Семейство владело тремя имениями в Орловской губернии и подмосковным селом Бородино — тем самым, которое прославится в грозную пору 1812 года. Своего первенца чета Давыдовых нарекла по традиции в честь деда по отцовской линии — Денисом, Дионисием.
Главное событие детства — встреча с Суворовым. Современники великого полководца оставили о нем немало воспоминаний, но Давыдова в этом плане вряд ли кто превзошел.
«Я помню, что сердце мое упало, — как после упадало при встрече с любимой женщиной. Я весь был взор и внимание, весь был любопытство и восторг, — признавался много позже Денис Васильевич. Дальше — больше. Мальчишку фельдмаршал благословил. — «Где они? где они?» — спросил он и, увидя нас, поворотил в нашу сторону, подскакал к нам и остановился. Мы подошли к нему ближе. Поздоровавшись с нами, он спросил у отца моего наши имена; подозвав нас к себе еще ближе, благословил нас весьма важно, протянул каждому из нас свою руку, которую мы поцеловали, и спросил меня: «Любишь ли ты солдат, друг мой?» Смелый и пылкий ребенок, я со всем порывом детского восторга мгновенно отвечал ему: «Я люблю графа Суворова; в нем все — и солдаты, и победа, и слава». — «О, Бог помилуй, какой удалой! — сказал он. — Это будет военный человек; я не умру, а он уже три сражения выиграет! А этот (указав на моего брата) пойдет по гражданской службе». И с этим словом вдруг поворотил лошадь, ударил ее нагайкою и поскакал к своей палатке».
Насчет брата Александр Васильевич несколько погорячился (тот тоже преуспеет на ратном поприще), однако будущее Дениса определил безошибочно.
Форменный гусар
При Павле I, когда Суворов оказался в опале, пострадали и Давыдовы. Ревизоры обнаружили недостачу в кассе Полтавского полка. Чтобы ее компенсировать, Василий Денисович был вынужден продать одно из имений. Тем временем старший сын начал служить в Кавалергардском полку. Попасть туда было непросто — не столько из-за скандальной отставки родителя, сколько из-за собственного невысокого роста. В престижный полк брали, как правило, рослых молодцев. И все-таки Денис Давыдов пробился в кавалергарды и вскоре прославился не только служебным рвением, но и язвительными стихами. К примеру, в басне «Голова и ноги» описал почти революционную ситуацию: нижние конечности отказались подчиняться «их величеству» голове. Многозначительный финал вызывал смешки понимания:
Смысл этой басни всякий знает...
Но должно — тс! — молчать: дурак — кто все болтает.
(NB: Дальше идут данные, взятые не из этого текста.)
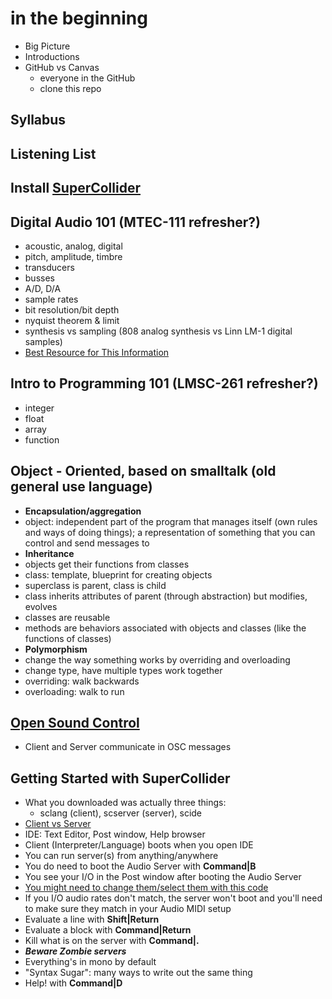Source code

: # in the beginning

- Big Picture
- Introductions
- GitHub vs Canvas
  - everyone in the GitHub
  - clone this repo

## Syllabus

## Listening List

## Install [SuperCollider](https://supercollider.github.io/)

## Digital Audio 101 (MTEC-111 refresher?)
- acoustic, analog, digital
- pitch, amplitude, timbre
- transducers
- busses
- A/D, D/A
- sample rates
- bit resolution/bit depth
- nyquist theorem & limit
- synthesis vs sampling (808 analog synthesis vs Linn LM-1 digital samples)
- [Best Resource for This Information](https://cmtext.com/)

## Intro to Programming 101 (LMSC-261 refresher?)
- integer
- float
- array
- function


## Object - Oriented, based on smalltalk (old general use language)
- **Encapsulation/aggregation**
- object: independent part of the program that manages itself (own rules and ways of doing things); a representation of something that you can control and send messages to
- **Inheritance**
- objects get their functions from classes
- class: template, blueprint for creating objects
- superclass is parent, class is child
- class inherits attributes of parent (through abstraction) but modifies, evolves
- classes are reusable
- methods are behaviors associated with objects and classes (like the functions of classes)
- **Polymorphism**
- change the way something works by overriding and overloading
- change type, have multiple types work together
- overriding: walk backwards
- overloading: walk to run 

## [Open Sound Control](https://ccrma.stanford.edu/groups/osc/index.html)
- Client and Server communicate in OSC messages

## Getting Started with SuperCollider
- What you downloaded was actually three things:
  - sclang (client), scserver (server), scide
- [Client vs Server](https://doc.sccode.org/Guides/ClientVsServer.html)
- IDE: Text Editor, Post window, Help browser
- Client (Interpreter/Language) boots when you open IDE
- You can run server(s) from anything/anywhere
- You do need to boot the Audio Server with **Command|B**
- You see your I/O in the Post window after booting the Audio Server
- [You might need to change them/select them with this code](https://doc.sccode.org/Reference/AudioDeviceSelection.html)
- If you I/O audio rates don't match, the server won't boot and you'll need to make sure they match in your Audio MIDI setup
- Evaluate a line with **Shift|Return**
- Evaluate a block with **Command|Return**
- Kill what is on the server with **Command|.**
- ***Beware Zombie servers***
- Everything's in mono by default
- "Syntax Sugar": many ways to write out the same thing
- Help! with **Command|D**
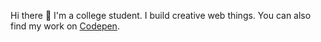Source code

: Hi there 👋
I'm a college student. 
I build creative web things.
You can also find my work on <a href="https://codepen.io/Mahendhiran">Codepen</a>.
<!---
MahendhiranM/MahendhiranM is a ✨ special ✨ repository because its `README.md` (this file) appears on your GitHub profile.
You can click the Preview link to take a look at your changes.
--->
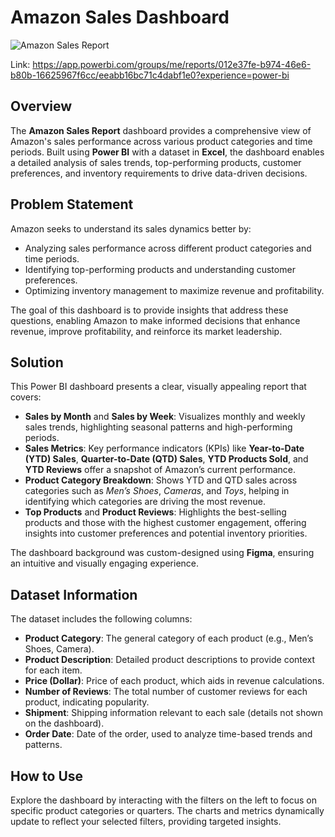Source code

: # Amazon Sales Dashboard

![Amazon Sales Report](https://github.com/user-attachments/assets/349c233a-b6fc-47d2-abcb-a8b413594c86)

Link: https://app.powerbi.com/groups/me/reports/012e37fe-b974-46e6-b80b-16625967f6cc/eeabb16bc71c4dabf1e0?experience=power-bi

## Overview
The **Amazon Sales Report** dashboard provides a comprehensive view of Amazon's sales performance across various product categories and time periods. Built using **Power BI** with a dataset in **Excel**, the dashboard enables a detailed analysis of sales trends, top-performing products, customer preferences, and inventory requirements to drive data-driven decisions.

## Problem Statement
Amazon seeks to understand its sales dynamics better by:
- Analyzing sales performance across different product categories and time periods.
- Identifying top-performing products and understanding customer preferences.
- Optimizing inventory management to maximize revenue and profitability.

The goal of this dashboard is to provide insights that address these questions, enabling Amazon to make informed decisions that enhance revenue, improve profitability, and reinforce its market leadership.

## Solution
This Power BI dashboard presents a clear, visually appealing report that covers:
- **Sales by Month** and **Sales by Week**: Visualizes monthly and weekly sales trends, highlighting seasonal patterns and high-performing periods.
- **Sales Metrics**: Key performance indicators (KPIs) like **Year-to-Date (YTD) Sales**, **Quarter-to-Date (QTD) Sales**, **YTD Products Sold**, and **YTD Reviews** offer a snapshot of Amazon’s current performance.
- **Product Category Breakdown**: Shows YTD and QTD sales across categories such as *Men’s Shoes*, *Cameras*, and *Toys*, helping in identifying which categories are driving the most revenue.
- **Top Products** and **Product Reviews**: Highlights the best-selling products and those with the highest customer engagement, offering insights into customer preferences and potential inventory priorities.

The dashboard background was custom-designed using **Figma**, ensuring an intuitive and visually engaging experience.

## Dataset Information
The dataset includes the following columns:
- **Product Category**: The general category of each product (e.g., Men’s Shoes, Camera).
- **Product Description**: Detailed product descriptions to provide context for each item.
- **Price (Dollar)**: Price of each product, which aids in revenue calculations.
- **Number of Reviews**: The total number of customer reviews for each product, indicating popularity.
- **Shipment**: Shipping information relevant to each sale (details not shown on the dashboard).
- **Order Date**: Date of the order, used to analyze time-based trends and patterns.

## How to Use
Explore the dashboard by interacting with the filters on the left to focus on specific product categories or quarters. The charts and metrics dynamically update to reflect your selected filters, providing targeted insights.
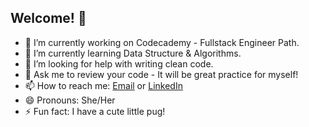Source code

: ## Welcome! 👋

- 🔭 I’m currently working on Codecademy - Fullstack Engineer Path. 
- 🌱 I’m currently learning Data Structure & Algorithms.
- 🤔 I’m looking for help with writing clean code.
- 💬 Ask me to review your code - It will be great practice for myself!
- 📫 How to reach me: [Email](mailto:j.alexandertech@outlook.com) or [LinkedIn](https://www.linkedin.com/in/jalexandertech/)
- 😄 Pronouns: She/Her
- ⚡ Fun fact: I have a cute little pug!

<!--
**jalexandertech/jalexandertech** is a ✨ _special_ ✨ repository because its `README.md` (this file) appears on your GitHub profile.

Here are some ideas to get you started:

- 🔭 I’m currently working on ...
- 🌱 I’m currently learning ...
- 👯 I’m looking to collaborate on ...
- 🤔 I’m looking for help with ...
- 💬 Ask me about ...
- 📫 How to reach me: ...
- 😄 Pronouns: ...
- ⚡ Fun fact: ...
-->

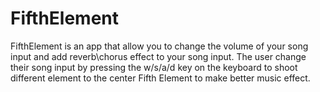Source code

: # FifthElement
FifthElement is an app that allow you to change the volume of your song input and add reverb\chorus effect to your song input. The user change their song input by pressing the w/s/a/d key on the keyboard to shoot different element to the center Fifth Element to make better music effect.
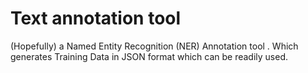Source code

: # Text annotation tool
(Hopefully) a Named Entity Recognition (NER) Annotation tool . Which generates Training Data in JSON format which can be readily used.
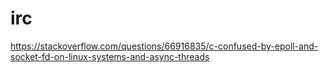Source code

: # irc

https://stackoverflow.com/questions/66916835/c-confused-by-epoll-and-socket-fd-on-linux-systems-and-async-threads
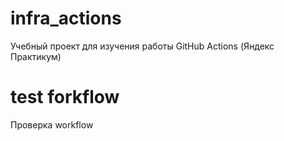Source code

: # infra_actions
Учебный проект для изучения работы GitHub Actions (Яндекс Практикум)
# test forkflow
Проверка workflow

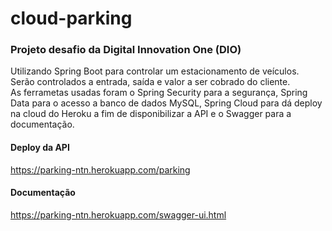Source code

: # cloud-parking
### Projeto desafio da Digital Innovation One (DIO)


Utilizando Spring Boot para controlar um estacionamento de veículos. Serão controlados a entrada, saída e valor a ser cobrado do cliente.  
As ferrametas usadas foram  o Spring Security  para a segurança, Spring Data para o acesso a banco de dados MySQL, Spring Cloud para dá deploy na cloud do Heroku a fim de disponibilizar a API e o Swagger para a documentação.

#### Deploy da API
https://parking-ntn.herokuapp.com/parking

#### Documentação
https://parking-ntn.herokuapp.com/swagger-ui.html

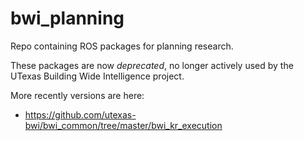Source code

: bwi_planning
============

Repo containing ROS packages for planning research.

These packages are now *deprecated*, no longer actively used by the UTexas Building Wide Intelligence project.

More recently versions are here:

- https://github.com/utexas-bwi/bwi_common/tree/master/bwi_kr_execution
За подобное вольнодумство стихотворца перевели из гвардии в Белорусский гусарский полк, где служилось много веселее. Уж там-то вкусил он пунша и водки, вдоволь наслышался армейских легенд. Образцом гусара стал для него знаменитый бретер Алексей Бурцов, «ёра, забияка, собутыльник дорогой». Но превыше бивуачных забав всегда была защита Отечества. Денис Давыдов рвался в бой. В 1807-м стал адъютантом генерала Багратиона. Тот не боялся острословов, представляя молодого пиита офицерам, воскликнул: «Вот тот, кто потешался над моим носом!» С тех пор два десятилетия ни один серьезный поход русской армии не обходился без его участия. «Имя мое во всех войнах торчит, как казацкая пика», — напишет Денис Васильевич на склоне лет. В сражении при Прейсиш-Эйлау и русские, и французы показали чудеса отваги. И даже в такой свистопляске ему удалось отличиться. За отчаянно храбрую кавалерийскую атаку, когда Давыдов почти в одиночку заставил отступить целый отряд улан, Багратион подарил ему лошадь и бурку. Потом отважный гусар сражался против шведов в Финляндии, бился с турками в Молдавии. В передышках между битвами, в походах и отпусках он ухитрялся сочинять стихи, да такие, что и признанным поэтам пригодилось его умение превращать в поэзию грубоватую солдатскую речь. «Он дал мне почувствовать возможность быть оригинальным», — отзывался о нем Пушкин. О Давыдове говорили:
Ужасен меч его Отечества врагам —
Ужаснее перо надменным дуракам!
Весной 1812 года он в чине подполковника был назначен командиром батальона в Ахтырский гусарский полк. Драться с французами довелось с первых дней войны. Армия Багратиона отступала, но отбивалась героически. В тех боях окреп характер Давыдова.
Даже Кароль не устоял
Известность Дениса Васильевича затмила славу других партизанских предводителей, среди которых числились и предусмотрительный Александр Бенкендорф, и авантюрный Александр Фигнер, и опытный Иван Дорохов. В народной памяти остался именно гусар-поэт — возможно, как раз потому, что способен был не только побеждать, стремительно и внезапно нападая на французские отряды, но и увлекательно рассказать об этом, являясь, по сути, отменным пропагандистом. Ведь без умения бороться за умы войны не выигрываются.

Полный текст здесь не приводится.